Presentation
Known metastatic carcinoid with ACTH secretion. Bilateral adrenalectomy.
Patient Data
MRI of the brain demonstrates widespread abnormal enhancement, with multiple cerebral ring enhancing masses, dural thickening and enhancement as well as nodular enhancement of the pituitary and infundibulum.
The patient went on to have a biopsy of the frontal lesion.
Histology
MICROSCOPIC DESCRIPTION: The section shows fragments of cerebral tissue containing multiple localized deposits of tumor tissue, which appear to be adjacent to small blood vessels. The tumor deposits vary in size and shape, with the largest ones showing central necrosis. The tumor is cellular, composed of crowded elongate cells with oval nuclei. There are occasional rosettes or tubules surrounded by tumor cells. Tumor cell nuclei show generally granular nucleoplasm and, frequently, small nucleoli. There are scattered mitotic figures at a rate of 20/50 hpf. The Ki67 index is approximately 30% of tumor cells.

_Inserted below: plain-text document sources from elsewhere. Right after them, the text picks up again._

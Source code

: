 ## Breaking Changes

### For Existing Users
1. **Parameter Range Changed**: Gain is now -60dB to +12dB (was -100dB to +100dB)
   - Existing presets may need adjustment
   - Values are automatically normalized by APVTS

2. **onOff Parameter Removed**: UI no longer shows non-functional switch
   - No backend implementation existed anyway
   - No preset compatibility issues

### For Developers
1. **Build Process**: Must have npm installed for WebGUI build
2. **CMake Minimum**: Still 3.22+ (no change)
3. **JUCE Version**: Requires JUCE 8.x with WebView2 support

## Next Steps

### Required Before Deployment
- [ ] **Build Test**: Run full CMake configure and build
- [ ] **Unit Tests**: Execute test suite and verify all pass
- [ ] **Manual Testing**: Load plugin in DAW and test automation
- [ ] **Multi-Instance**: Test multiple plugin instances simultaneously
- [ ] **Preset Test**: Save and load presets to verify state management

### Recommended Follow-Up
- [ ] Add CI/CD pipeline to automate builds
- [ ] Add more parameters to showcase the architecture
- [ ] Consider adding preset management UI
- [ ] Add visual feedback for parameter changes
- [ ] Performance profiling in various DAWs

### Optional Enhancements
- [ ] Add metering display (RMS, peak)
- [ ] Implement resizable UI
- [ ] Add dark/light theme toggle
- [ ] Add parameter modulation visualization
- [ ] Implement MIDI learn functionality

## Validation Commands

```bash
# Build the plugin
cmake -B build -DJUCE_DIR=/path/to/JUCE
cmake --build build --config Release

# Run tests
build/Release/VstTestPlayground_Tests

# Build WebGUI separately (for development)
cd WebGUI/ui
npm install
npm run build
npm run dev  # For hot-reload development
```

The neuroendocrine nature of the cells is confirmed with positive cytoplasmic staining for chromogranin, synaptophysin and CD56. Staining for TTF-1 shows a very occasional single tumor cell nucleus positive. About 30% of tumor cells show moderately strong staining for ACTH. Cells are negative for somatostatin.
The features are those of metastatic neuroendocrine tumor, lacking morphologic features of small cell carcinoma. Applying criteria for neuroendocrine tumors described in the WHO Classification of Tumors of the Digestive System, Bosman et al, IARC, Lyon, 2010, this tumor would be categorized in the "neuroendocrine tumor grade 3" group. In the 2004 WHO categorization of lung tumors, the terminology would be "atypical carcinoid".
FINAL DIAGNOSIS: Left frontal tumor - metastatic neuroendocrine tumor (G3) showing evidence of ACTH production.
Case Discussion
This case illustrates widespread intracranial metastases from a neuroendocrine tumor.